Homes and (dis)contents: getting full value out of the Homes (Fitness for Human Habitation) Act
.
.
.
Marc Bloomfield
Simon Mullings argues that changes to legal aid are needed to get the most out of hard-won legislation.
There was a frisson of tension at the Housing Law Practitioners Association conference in December 2018. The Homes (Fitness for Human Habitation) Bill, steered with extraordinary perseverance through parliament by Karen Buck MP, was close to becoming law but the government at the time was somewhat less than stable. This important bill was at risk if the government fell.

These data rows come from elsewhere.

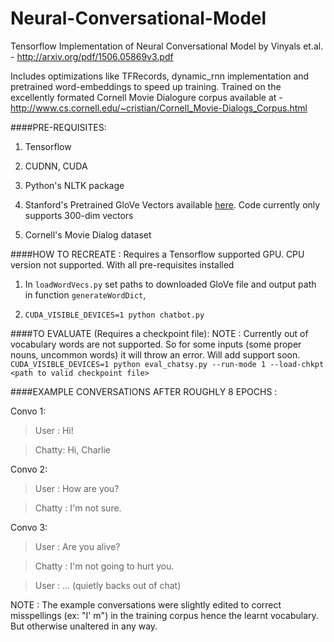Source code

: # Neural-Conversational-Model
Tensorflow Implementation of Neural Conversational Model by Vinyals et.al. - http://arxiv.org/pdf/1506.05869v3.pdf

Includes optimizations like TFRecords, dynamic_rnn implementation and pretrained word-embeddings to speed up training. Trained on the excellently formated Cornell Movie Dialogure corpus available at - http://www.cs.cornell.edu/~cristian/Cornell_Movie-Dialogs_Corpus.html


####PRE-REQUISITES:
1. Tensorflow

1. CUDNN, CUDA 

1. Python's NLTK package

1. Stanford's Pretrained GloVe Vectors available [here](http://nlp.stanford.edu/projects/glove/). Code currently only supports 300-dim vectors

1. Cornell's Movie Dialog dataset



####HOW TO RECREATE :
Requires a Tensorflow supported GPU. CPU version not supported. With all pre-requisites installed

1.  In `loadWordVecs.py` set paths to downloaded GloVe file and output path in function `generateWordDict`, 

1. `CUDA_VISIBLE_DEVICES=1 python chatbot.py`



####TO EVALUATE (Requires a checkpoint file): 
NOTE : Currently out of vocabulary words are not supported. So for some inputs (some proper nouns, uncommon words) it will throw an error. Will add support soon.
`CUDA_VISIBLE_DEVICES=1 python eval_chatsy.py --run-mode 1 --load-chkpt <path to valid checkpoint file>`



####EXAMPLE CONVERSATIONS AFTER ROUGHLY 8 EPOCHS : 

Convo 1:
>User : Hi!

>Chatty: Hi, Charlie

Convo 2:
>User : How are you?

>Chatty : I'm not sure.

Convo 3:
>User : Are you alive?

>Chatty : I'm not going to hurt you.

>User : ...  (quietly backs out of chat)

NOTE : The example conversations were slightly edited to correct misspellings (ex: "I' m") in the training corpus hence the learnt vocabulary. But otherwise unaltered in any way.

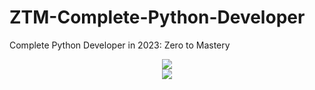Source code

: # ZTM-Complete-Python-Developer
Complete Python Developer in 2023: Zero to Mastery
<div align="center">
<img src= "https://avatars.githubusercontent.com/u/35373879?s=200&v=4" />
</div>
<div align="center">
<img src= "https://www.upf.edu/documents/222910037/261564223/python2.png/7b73d5da-bcc5-72e0-db72-f1e763612931?t=1665491363000" />
</div>

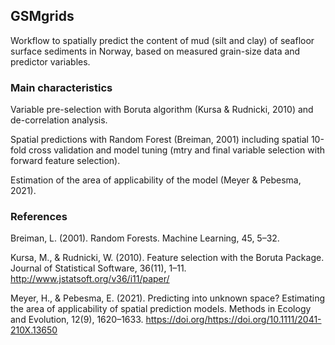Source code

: ## GSMgrids

Workflow to spatially predict the content of mud (silt and clay) of seafloor surface sediments in Norway, based on measured grain-size data and predictor variables.

### Main characteristics

Variable pre-selection with Boruta algorithm (Kursa & Rudnicki, 2010) and de-correlation analysis.

Spatial predictions with Random Forest (Breiman, 2001) including spatial 10-fold cross validation and model tuning (mtry and final variable selection with forward feature selection).

Estimation of the area of applicability of the model (Meyer & Pebesma, 2021).

### References

Breiman, L. (2001). Random Forests. Machine Learning, 45, 5–32.

Kursa, M., & Rudnicki, W. (2010). Feature selection with the Boruta Package. Journal of Statistical Software, 36(11), 1–11. http://www.jstatsoft.org/v36/i11/paper/

Meyer, H., & Pebesma, E. (2021). Predicting into unknown space? Estimating the area of applicability of spatial prediction models. Methods in Ecology and Evolution, 12(9), 1620–1633. https://doi.org/https://doi.org/10.1111/2041-210X.13650
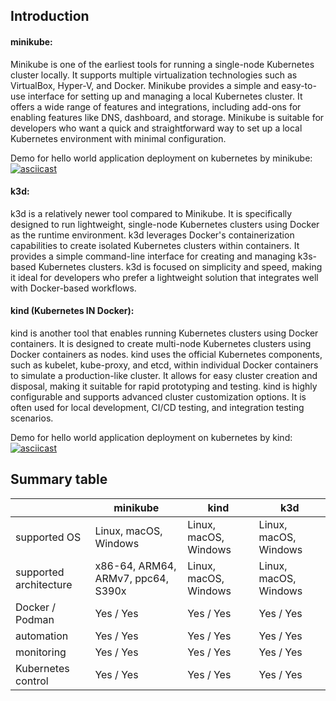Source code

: ## Introduction

#### minikube:
Minikube is one of the earliest tools for running a single-node Kubernetes cluster locally. It supports multiple virtualization technologies such as VirtualBox, Hyper-V, and Docker. Minikube provides a simple and easy-to-use interface for setting up and managing a local Kubernetes cluster. It offers a wide range of features and integrations, including add-ons for enabling features like DNS, dashboard, and storage. Minikube is suitable for developers who want a quick and straightforward way to set up a local Kubernetes environment with minimal configuration.

Demo for hello world application deployment on kubernetes by minikube:
[![asciicast](https://asciinema.org/a/588081.svg)](https://asciinema.org/a/588081)

#### k3d:
k3d is a relatively newer tool compared to Minikube. It is specifically designed to run lightweight, single-node Kubernetes clusters using Docker as the runtime environment. k3d leverages Docker's containerization capabilities to create isolated Kubernetes clusters within containers. It provides a simple command-line interface for creating and managing k3s-based Kubernetes clusters. k3d is focused on simplicity and speed, making it ideal for developers who prefer a lightweight solution that integrates well with Docker-based workflows.

#### kind (Kubernetes IN Docker):
kind is another tool that enables running Kubernetes clusters using Docker containers. It is designed to create multi-node Kubernetes clusters using Docker containers as nodes. kind uses the official Kubernetes components, such as kubelet, kube-proxy, and etcd, within individual Docker containers to simulate a production-like cluster. It allows for easy cluster creation and disposal, making it suitable for rapid prototyping and testing. kind is highly configurable and supports advanced cluster customization options. It is often used for local development, CI/CD testing, and integration testing scenarios.

Demo for hello world application deployment on kubernetes by kind:
[![asciicast](https://asciinema.org/a/588458.svg)](https://asciinema.org/a/588458)

## Summary table
|                        | minikube               | kind                   | k3d                    |
| ---------------------- | ---------------------- | ---------------------- | ---------------------- |
| supported OS           | Linux, macOS, Windows  | Linux, macOS, Windows  | Linux, macOS, Windows  |
| supported architecture | x86-64, ARM64, ARMv7, ppc64, S390x  | Linux, macOS, Windows  | Linux, macOS, Windows  |
| Docker / Podman        | Yes / Yes              | Yes / Yes              | Yes / Yes              |
| automation             | Yes / Yes              | Yes / Yes              | Yes / Yes              |
| monitoring             | Yes / Yes              | Yes / Yes              | Yes / Yes              |
| Kubernetes control     | Yes / Yes              | Yes / Yes              | Yes / Yes              |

Happily, the bill received royal assent and the Homes (Fitness for Human Habitation) Act 2018 (H(FHH)A) came into force on 20 March 2019. Since that date, its provisions have applied in England (Wales will have its own provisions in due course) to new, replacement and statutory periodic tenancies and leases of less than seven years. Of more significance is that by inserting a new s9B(4) into the Landlord and Tenant Act 1985, virtually all remaining such tenancies and leases will be caught from 20 March 2020, when the vast majority of tenants in England will have litigable rights in respect of conditions in their homes. A new Pre-Action Protocol for Housing Disrepair Cases (England) has applied since 13 January 2020.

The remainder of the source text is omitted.